**PROBLEM DESCRIPTION**
Count only the lines of the records that hold "String", then give the number without any other words.

── INFORMATION SUPPLIED ──

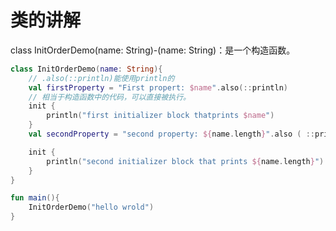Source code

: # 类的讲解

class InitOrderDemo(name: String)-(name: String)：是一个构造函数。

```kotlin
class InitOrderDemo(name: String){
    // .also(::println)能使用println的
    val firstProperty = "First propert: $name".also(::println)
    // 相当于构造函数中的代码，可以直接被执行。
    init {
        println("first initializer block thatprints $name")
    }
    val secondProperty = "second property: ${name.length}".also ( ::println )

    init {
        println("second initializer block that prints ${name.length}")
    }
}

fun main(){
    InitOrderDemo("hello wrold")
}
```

───
── INFORMATION SUPPLIED ──

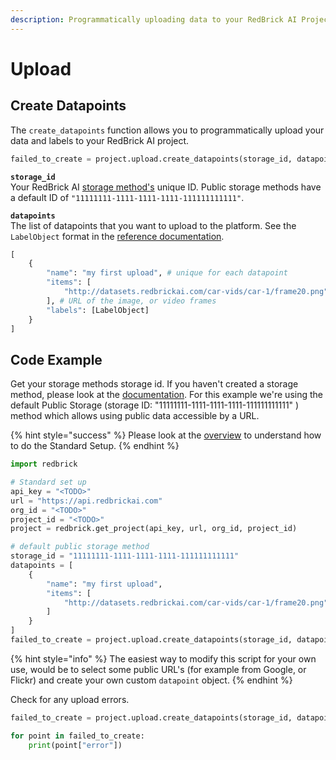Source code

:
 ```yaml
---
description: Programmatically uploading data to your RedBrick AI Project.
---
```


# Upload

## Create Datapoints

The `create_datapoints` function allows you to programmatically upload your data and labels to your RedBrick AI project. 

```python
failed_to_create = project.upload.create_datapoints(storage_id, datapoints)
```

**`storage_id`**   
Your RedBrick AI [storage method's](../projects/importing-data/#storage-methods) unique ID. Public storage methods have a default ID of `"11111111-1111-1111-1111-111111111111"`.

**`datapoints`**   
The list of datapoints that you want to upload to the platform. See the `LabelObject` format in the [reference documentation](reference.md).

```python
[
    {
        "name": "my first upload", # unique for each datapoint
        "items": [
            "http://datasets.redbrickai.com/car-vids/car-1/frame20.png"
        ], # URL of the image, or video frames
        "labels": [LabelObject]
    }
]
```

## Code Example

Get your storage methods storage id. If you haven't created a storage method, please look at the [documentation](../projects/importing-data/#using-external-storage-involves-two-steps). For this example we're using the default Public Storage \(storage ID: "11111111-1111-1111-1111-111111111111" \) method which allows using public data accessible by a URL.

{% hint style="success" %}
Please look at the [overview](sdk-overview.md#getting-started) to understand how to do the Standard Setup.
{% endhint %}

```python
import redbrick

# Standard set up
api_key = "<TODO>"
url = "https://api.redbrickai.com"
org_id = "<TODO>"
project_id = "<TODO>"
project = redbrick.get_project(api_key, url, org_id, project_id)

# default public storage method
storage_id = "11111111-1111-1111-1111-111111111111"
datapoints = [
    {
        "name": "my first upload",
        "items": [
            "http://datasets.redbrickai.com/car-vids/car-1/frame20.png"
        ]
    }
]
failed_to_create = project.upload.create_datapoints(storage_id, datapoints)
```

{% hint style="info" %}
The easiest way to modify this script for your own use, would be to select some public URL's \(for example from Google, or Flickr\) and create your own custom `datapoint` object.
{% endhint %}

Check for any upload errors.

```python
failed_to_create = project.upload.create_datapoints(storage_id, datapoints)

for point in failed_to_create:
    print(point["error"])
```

───

**ANSWER SPACE**
2